Video Frame Interpolation with Transformer (CVPR2022)

Overview

VFIformer

Official PyTorch implementation of our CVPR2022 paper Video Frame Interpolation with Transformer

Dependencies

  • python >= 3.8
  • pytorch >= 1.8.0
  • torchvision >= 0.9.0

Prepare Dataset

  1. Vimeo90K Triplet dataset
  2. MiddleBury Other dataset
  3. UCF101 dataset
  4. SNU-FILM dataset

To train on the Vimeo90K, we have to first compute the ground-truth flows between frames using Lite-flownet, you can clone the Lite-flownet repo and put compute_flow_vimeo.py we provide under its main directory and run (remember to change the data path):

python compute_flow_vimeo.py

Get Started

  1. Clone this repo.
    git clone https://github.com/Jia-Research-Lab/VFIformer.git
    cd VFIformer
    
  2. Modify the argument --data_root in train.py according to your Vimeo90K path.

Evaluation

  1. Download the pre-trained models and place them into the pretrained_models/ folder.

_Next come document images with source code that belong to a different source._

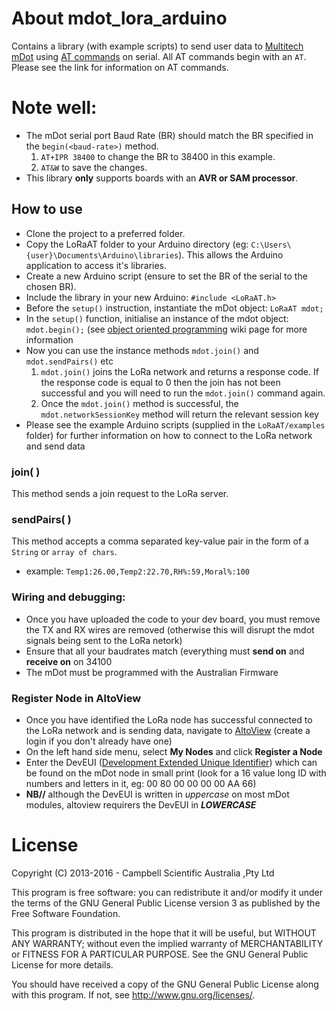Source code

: # About mdot_lora_arduino
Contains a library (with example scripts) to send user data to [Multitech mDot](http://www.multitech.com/brands/multiconnect-mdot) using [AT commands](https://www.sparkfun.com/datasheets/Cellular%20Modules/AT_Commands_Reference_Guide_r0.pdf) on serial. All AT commands begin with an `AT`. Please see the link for information on AT commands. 

# Note well: 
- The mDot serial port Baud Rate (BR) should match the BR specified in the `begin(<baud-rate>)` method.
  1. `AT+IPR 38400` to change the BR to 38400 in this example.
  2. `AT&W` to save the changes.
- This library **only** supports boards with an **AVR or SAM processor**.

## How to use
- Clone the project to a preferred folder.
- Copy the LoRaAT folder to your Arduino directory (eg: `C:\Users\{user}\Documents\Arduino\libraries`). This allows the Arduino application to access it's libraries.
- Create a new Arduino script (ensure to set the BR of the serial to the chosen BR).
- Include the library in your new Arduino: `#include <LoRaAT.h>`
- Before the `setup()` instruction, instantiate the mDot object: `LoRaAT mdot;`
- In the `setup()` function, initialise an instance of the mdot object: `mdot.begin();` (see [object oriented programming](https://en.wikipedia.org/wiki/Object-oriented_programming) wiki page for more information
- Now you can use the instance methods  `mdot.join()` and `mdot.sendPairs()` etc 
  1. `mdot.join()` joins the LoRa network and returns a response code. If the response code is equal to 0 then the join has not been successful and you will need to run the `mdot.join()` command again. 
  2. Once the `mdot.join()` method is successful, the `mdot.networkSessionKey` method will return the relevant session key
- Please see the example Arduino scripts (supplied in the `LoRaAT/examples` folder) for further information on how to connect to the LoRa network and send data

### join( )
This method sends a join request to the LoRa server.

### sendPairs( )
This method accepts a comma separated key-value pair in the form of a `String` or `array of chars`.
- example:
`Temp1:26.00,Temp2:22.70,RH%:59,Moral%:100`

### Wiring and debugging: 
- Once you have uploaded the code to your dev board, you must remove the TX and RX wires are removed (otherwise this will disrupt the mdot signals being sent to the LoRa netork) 
- Ensure that all your baudrates match (everything must **send on** and **receive on** on 34100
- The mDot must be programmed with the Australian Firmware 

### Register Node in AltoView
- Once you have identified the LoRa node has successful connected to the LoRa network and is sending data, navigate to [AltoView](http://www.altoview.com/) (create a login if you don't already have one) 
- On the left hand side menu, select **My Nodes** and click **Register a Node** 
- Enter the DevEUI ([Development Extended Unique Identifier](https://en.wikipedia.org/wiki/MAC_address)) which can be found on the mDot node in small print (look for a 16 value long ID with numbers and letters in it, eg: 00 80 00 00 00 00 AA 66) 
- **NB//** although the DevEUI is written in *uppercase* on most mDot modules, altoview requirers the DevEUI in ***LOWERCASE*** 


License
=======

Copyright (C) 2013-2016 - Campbell Scientific Australia ,Pty Ltd

This program is free software: you can redistribute it and/or modify
it under the terms of the GNU General Public License version 3 as 
published by the Free Software Foundation.

This program is distributed in the hope that it will be useful,
but WITHOUT ANY WARRANTY; without even the implied warranty of
MERCHANTABILITY or FITNESS FOR A PARTICULAR PURPOSE.  See the
GNU General Public License for more details.

You should have received a copy of the GNU General Public License
along with this program. If not, see <http://www.gnu.org/licenses/>.
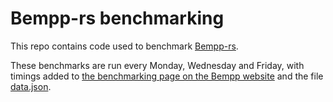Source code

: # Bempp-rs benchmarking
This repo contains code used to benchmark [Bempp-rs](https://github.com/b3empp/bempp-rs).

These benchmarks are run every Monday, Wednesday and Friday, with timings added to
[the benchmarking page on the Bempp website](https://bempp.com/benchmarks)
and the file [data.json](data.json).
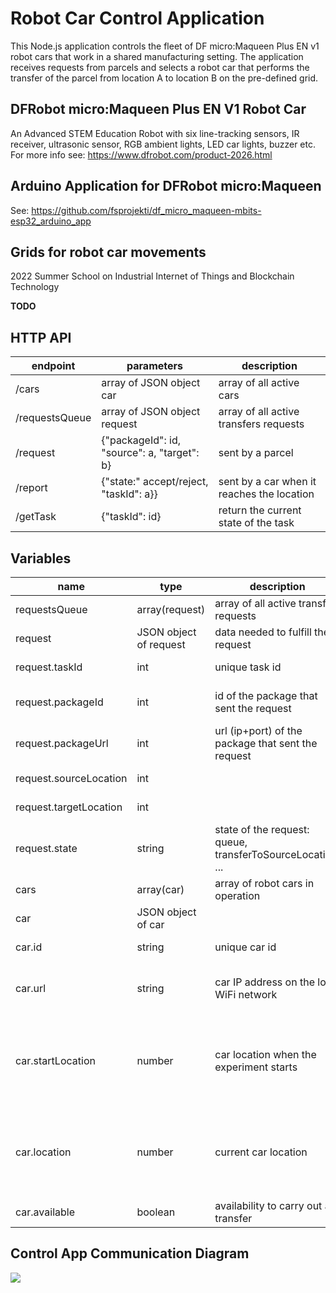 # Robot Car Control Application

This Node.js application controls the fleet of DF micro:Maqueen Plus EN v1 robot cars that work in a shared manufacturing setting. The application receives requests from parcels and selects a robot car that performs the transfer of the parcel from location A to location B on the pre-defined grid.

## DFRobot micro:Maqueen Plus EN V1 Robot Car
An Advanced STEM Education Robot with six line-tracking sensors, IR receiver, ultrasonic sensor, RGB ambient lights, LED car lights, buzzer etc.
For more info see: https://www.dfrobot.com/product-2026.html

## Arduino Application for DFRobot micro:Maqueen 
See: https://github.com/fsprojekti/df_micro_maqueen-mbits-esp32_arduino_app

## Grids for robot car movements

2022 Summer School on Industrial Internet of Things and Blockchain Technology

**TODO**


## HTTP API
|endpoint|parameters|description|
|----|----|-----------|
|/cars|array of JSON object car|array of all active cars|
|/requestsQueue|array of JSON object request|array of all active transfers requests|
|/request|{"packageId": id, "source": a, "target": b}|sent by a parcel|
|/report|{"state:" accept/reject, "taskId": a}}|sent by a car when it reaches the location|
|/getTask|{"taskId": id}|return the current state of the task|

## Variables

|name|type|description|value|
|----|----|-----------|-----|
|requestsQueue|array(request)|array of all active transfer requests|/|
|request|JSON object of request|data needed to fulfill the request|/|
|request.taskId|int|unique task id|starts from 0|
|request.packageId|int|id of the package that sent the request|defined by the package|
|request.packageUrl|int|url (ip+port) of the package that sent the request|read from the request|
|request.sourceLocation|int||from 1 to 7|
|request.targetLocation|int||from 1 to 7|
|request.state|string|state of the request: queue, transferToSourceLocation, ...||
|cars|array(car)|array of robot cars in operation||
|car|JSON object of car||
|car.id|string|unique car id|starts from 0|
|car.url|string|car IP address on the local WiFi network|defined in the config.json file|
|car.startLocation|number|car location when the experiment starts|1 to 4: production areas, 5, 6, 8 and 9: parking areas, 7: warehouse|
|car.location|number|current car location|1 to 4: production areas, 5, 6, 8 and 9: parking areas, 7: warehouse|
|car.available|boolean|availability to carry out a transfer|true / false |


## Control App Communication Diagram
[![](https://mermaid.ink/img/pako:eNqVVE2P0zAQ_Ssjn4oUqhVwilBXq8BKKxAbAeqpF8eeLEaJbcYOqFrtf2ccJ9tWqaBr5eCPN-P33kz8KJTTKEoR8NeAVuEHIx9I9jsLPLykaJTx0kaoQYa0obBbHlbp8KtrHE8lQeVsJNfBjfdL7PYUO2ISKiO_uIjgfiNBXUI9XgcaldEYIDqgRDNEkBBJ2tAirXMcoYpAD41cXRWQv_WbV_ksjfr1ZlOVc_z3Kfh9Q5tVFnWnCwiReX52SkbjbAFo9byYMvHOkiinnQR3IL0HP0Tm-gOfyRo7Lnkx4Dpd-Qy_SXAk47RRsuv24MkpDAFPEgRIQeAs3N7d3kMjgwkgmUrAjmXzHBQ72Toao17oTMXObEvoWcvqMgNg9mDpBSfKpU2EpFLoJy9mUgdT2qzK8DRAS4gwaiL8OWoyIySfNkPYX6hmm-ucImA135Vzoj6I-F8ND85a_HPW3dy0FxO6_3Sgk305pjMb-U87U4XGn2BuDUOooZsK9DJ_ZhWV632HzOXC_k4NSzgxOWrxllx_1ORLc95eZTLvzrVffYYQXF-fthyAKESP1Euj-cF6HN8MwXf2uBMlTzW2cujiTuzsE0MHr2XEj9pER6JsZRewEHKI7tveKlFGGnAGTY_ehHr6C-g1ncM)](https://mermaid.live/edit#pako:eNqVVE2P0zAQ_Ssjn4oUqhVwilBXq8BKKxAbAeqpF8eeLEaJbcYOqFrtf2ccJ9tWqaBr5eCPN-P33kz8KJTTKEoR8NeAVuEHIx9I9jsLPLykaJTx0kaoQYa0obBbHlbp8KtrHE8lQeVsJNfBjfdL7PYUO2ISKiO_uIjgfiNBXUI9XgcaldEYIDqgRDNEkBBJ2tAirXMcoYpAD41cXRWQv_WbV_ksjfr1ZlOVc_z3Kfh9Q5tVFnWnCwiReX52SkbjbAFo9byYMvHOkiinnQR3IL0HP0Tm-gOfyRo7Lnkx4Dpd-Qy_SXAk47RRsuv24MkpDAFPEgRIQeAs3N7d3kMjgwkgmUrAjmXzHBQ72Toao17oTMXObEvoWcvqMgNg9mDpBSfKpU2EpFLoJy9mUgdT2qzK8DRAS4gwaiL8OWoyIySfNkPYX6hmm-ucImA135Vzoj6I-F8ND85a_HPW3dy0FxO6_3Sgk305pjMb-U87U4XGn2BuDUOooZsK9DJ_ZhWV632HzOXC_k4NSzgxOWrxllx_1ORLc95eZTLvzrVffYYQXF-fthyAKESP1Euj-cF6HN8MwXf2uBMlTzW2cujiTuzsE0MHr2XEj9pER6JsZRewEHKI7tveKlFGGnAGTY_ehHr6C-g1ncM)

    • Pre-trained models can be downloaded from Google Drive
      • pretrained_VFIformer: the final model in the main paper
      • pretrained_VFIformerSmall: the smaller version of the model mentioned in the supplementary file
  2. Test on the Vimeo90K testing set.

    Modify the argument --data_root according to your data path, run:

    python test.py --data_root [your Vimeo90K path] --testset VimeoDataset --net_name VFIformer --resume ./pretrained_models/pretrained_VFIformer/net_220.pth --save_result
    

    If you want to test with the smaller model, please change the --net_name and --resume accordingly:

    python test.py --data_root [your Vimeo90K path] --testset VimeoDataset --net_name VFIformerSmall --resume ./pretrained_models/pretrained_VFIformerSmall/net_220.pth --save_result
    

    The testing results are saved in the test_results/ folder. If you do not want to save the image results, you can remove the --save_result argument in the commands optionally.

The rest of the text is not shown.